• [Task to complete]:
Apart from any images, the entries are to be output exactly.

• [Data listing]:

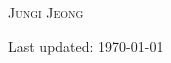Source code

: \documentclass[10pt,letterpaper]{article}
\def\name{\textsc{Jungi Jeong}}
\begin{document}
{\Huge \name}


\vspace{0.15in}



%





%

%
%
%
%


% 


\begin{center}
  \begin{small}
    Last updated: \today
  \end{small}
\end{center}
\end{document}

• [Exercise response]:
Source code

: \documentclass[10pt,letterpaper]{article}
\def\name{\textsc{Jungi Jeong}}
\begin{document}
{\Huge \name}


\vspace{0.15in}



%





%

%
%
%
%


% 


\begin{center}
  \begin{small}
    Last updated: \today
  \end{small}
\end{center}
\end{document}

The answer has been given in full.